La película te golpea el alma, entre otras cosas, porque intuyes que la parábola no se encuentra tan alejada del trauma contemporáneo del mundo desarrollado. El creciente consumo de antidepresivos ayuda a escapar de una realidad que se nos antoja insoportable. Esta semana los psiquiatras volvían a alertar sobre los peligros del hiperdiagnóstico en su profesión. Un paciente acude a la consulta, cuenta que no soporta a su jefe, y pide una pastilla. Allen Frances, uno de los especialistas en enfermedades mentales más reputados del mundo, afirma que la tristeza no se debe curar con sustancias químicas. Y alerta de los peligros de la medicalización constante del duelo normal. La pérdida de un ser querido no puede ser en sí misma una patología a tratar con antidepresivos, que en muchos casos tienen una eficacia similar al placebo. Otra psiquiatra española se escandalizaba por la presión de la industria farmaceútica, que en Estados Unidos ya comercializa drogas preventivas, anticipando enfermedades que no existen. Evidentemente, nadie plantea suprimir la química en la psiquiatría, pero se alerta del sobretratamiento que se está produciendo, muchas veces inducido por los propios pacientes, que de entrada piden pastillas.

El populismo es el prozac de la política. Siempre ha existido, y seguirá existiendo, porque una parte del electorado pide pastillas. Por no ir más lejos, un repaso a las últimas cuatro décadas de democracia en nuestro país nos deja ejemplos impagables. La salida de la OTAN, la creación mágica de millones de puestos de trabajo, el AVE en cada capital de provincia, una arcadia nacionalista, independiente y feliz, y en este plan. La demagogia como estrategia para acceder al poder político es más vieja que la pana, y no existe un solo partido que esté libre de pecado. La cuestión está en el diagnóstico y en la dosis a prescribir para evitar el sobretratamiento. Porque ese discurso utópico también se parece al colesterol. Es preciso determinar los niveles admisibles en la sangre institucional para evitar un colapso irreparable del sistema democrático. Por culpa de la crisis, de la corrupción, y de las ganas de escapar de una realidad frustrante, cada día más gente acude a la política y pide pastillas que le permitan ver e imaginar lo que quiere, y situarse en una hiperrealidad.

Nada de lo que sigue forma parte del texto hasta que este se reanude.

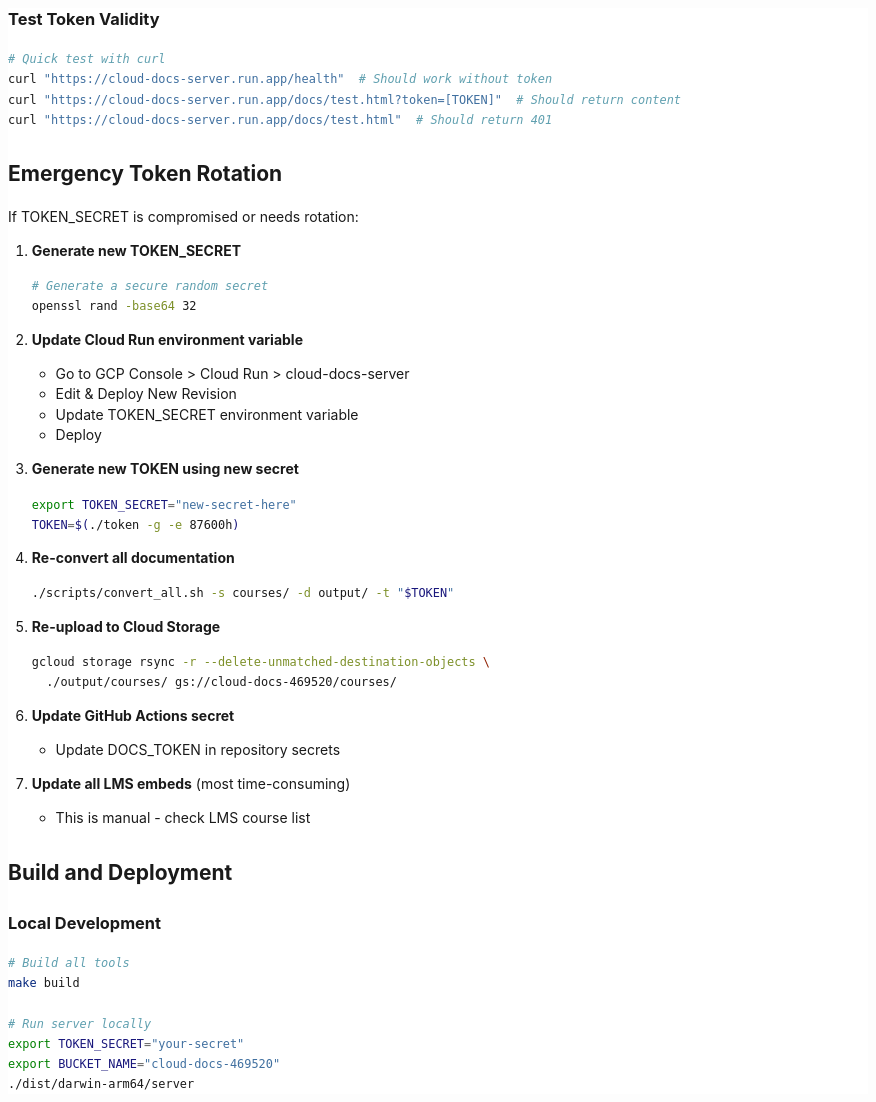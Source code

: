 ### Test Token Validity

```bash
# Quick test with curl
curl "https://cloud-docs-server.run.app/health"  # Should work without token
curl "https://cloud-docs-server.run.app/docs/test.html?token=[TOKEN]"  # Should return content
curl "https://cloud-docs-server.run.app/docs/test.html"  # Should return 401
```

## Emergency Token Rotation

If TOKEN_SECRET is compromised or needs rotation:

1. **Generate new TOKEN_SECRET**
   ```bash
   # Generate a secure random secret
   openssl rand -base64 32
   ```

2. **Update Cloud Run environment variable**
   - Go to GCP Console > Cloud Run > cloud-docs-server
   - Edit & Deploy New Revision
   - Update TOKEN_SECRET environment variable
   - Deploy

3. **Generate new TOKEN using new secret**
   ```bash
   export TOKEN_SECRET="new-secret-here"
   TOKEN=$(./token -g -e 87600h)
   ```

4. **Re-convert all documentation**
   ```bash
   ./scripts/convert_all.sh -s courses/ -d output/ -t "$TOKEN"
   ```

5. **Re-upload to Cloud Storage**
   ```bash
   gcloud storage rsync -r --delete-unmatched-destination-objects \
     ./output/courses/ gs://cloud-docs-469520/courses/
   ```

6. **Update GitHub Actions secret**
   - Update DOCS_TOKEN in repository secrets

7. **Update all LMS embeds** (most time-consuming)
   - This is manual - check LMS course list

## Build and Deployment

### Local Development

```bash
# Build all tools
make build

# Run server locally
export TOKEN_SECRET="your-secret"
export BUCKET_NAME="cloud-docs-469520"
./dist/darwin-arm64/server
```

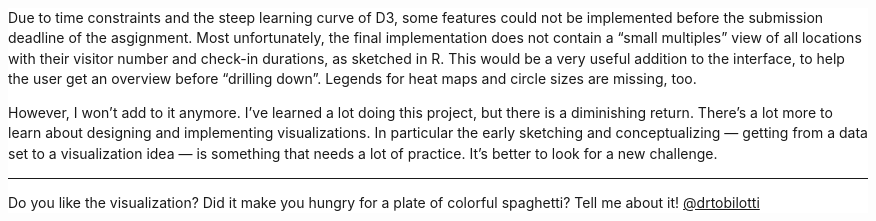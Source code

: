 Due to time constraints and the steep learning curve of D3, some features could not be implemented before the submission deadline of the asgignment. Most unfortunately, the final implementation does not contain a “small multiples” view of all locations with their visitor number and check-in durations, as sketched in R. This would be a very useful addition to the interface, to help the user get an overview before “drilling down”. Legends for heat maps and circle sizes are missing, too.

However, I won’t add to it anymore. I’ve learned a lot doing this project, but there is a diminishing return. There’s a lot more to learn about designing and implementing visualizations. In particular the early sketching and conceptualizing — getting from a data set to a visualization idea — is something that needs a lot of practice. It’s better to look for a new challenge.

***

Do you like the visualization? Did it make you hungry for a plate of colorful spaghetti? Tell me about it! [@drtobilotti](https://twitter.com/drtobilotti)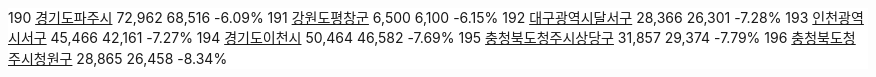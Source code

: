   <tr class="item">
    <td>190</td>
    <td><a href="/apt/경기도파주시">경기도파주시</a></td>
    <td>72,962</td>
    <td>68,516</td>
    <td>-6.09%</td>
  </tr>

  <tr class="item">
    <td>191</td>
    <td><a href="/apt/강원도평창군">강원도평창군</a></td>
    <td>6,500</td>
    <td>6,100</td>
    <td>-6.15%</td>
  </tr>

  <tr class="item">
    <td>192</td>
    <td><a href="/apt/대구광역시달서구">대구광역시달서구</a></td>
    <td>28,366</td>
    <td>26,301</td>
    <td>-7.28%</td>
  </tr>

  <tr class="item">
    <td>193</td>
    <td><a href="/apt/인천광역시서구">인천광역시서구</a></td>
    <td>45,466</td>
    <td>42,161</td>
    <td>-7.27%</td>
  </tr>

  <tr class="item">
    <td>194</td>
    <td><a href="/apt/경기도이천시">경기도이천시</a></td>
    <td>50,464</td>
    <td>46,582</td>
    <td>-7.69%</td>
  </tr>

  <tr class="item">
    <td>195</td>
    <td><a href="/apt/충청북도청주시상당구">충청북도청주시상당구</a></td>
    <td>31,857</td>
    <td>29,374</td>
    <td>-7.79%</td>
  </tr>

  <tr class="item">
    <td>196</td>
    <td><a href="/apt/충청북도청주시청원구">충청북도청주시청원구</a></td>
    <td>28,865</td>
    <td>26,458</td>
    <td>-8.34%</td>
  </tr>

Sólo así se explica que un líder político se proclame reiteradamente comunista, y sesudos analistas traten de explicarnos que el partido que dirige no tiene nada que ver con el comunismo. Sólo así ves doscientos vídeos en Youtube de Pablo Iglesias glosando las excelencias de la revolución bolivariana y expresando su envidia por los ciudadanos españoles que viven en Venezuela, para luego leer que Podemos no quiere implantar ese modelo autoritario en nuestro país. La química política está alcanzando efectos devastadores.

Uno suponía a los votantes desesperados arrasados por esta metanfetamina barata en forma de eslóganes electorales, pero se encuentra a pequeños y medianos empresarios anunciando en privado su voto de castigo al bipartidismo, sordos ante el discurso explícito sobre expropiaciones y confiscaciones. Y todavía mejor, legiones de periodistas armados con bidones de vaselina cada vez que hablan y escriben sobre Podemos, escuchando con una sonrisa beatífica que la propiedad privada de los medios de comunicación atenta contra el derecho fundamental a la información. En su entrevista a Pablo Iglesias en La Sexta, Ana Pastor le suplicaba a Pablo Iglesias que matizara la frase, buscando un hueco a su esperanza en forma de voto, pero el nuevo Mesías no se movió un ápice en su afirmación. Así son los traficantes de fármacos políticos altamente adictivos, implacables con sus consumidores cuando ya están enganchados.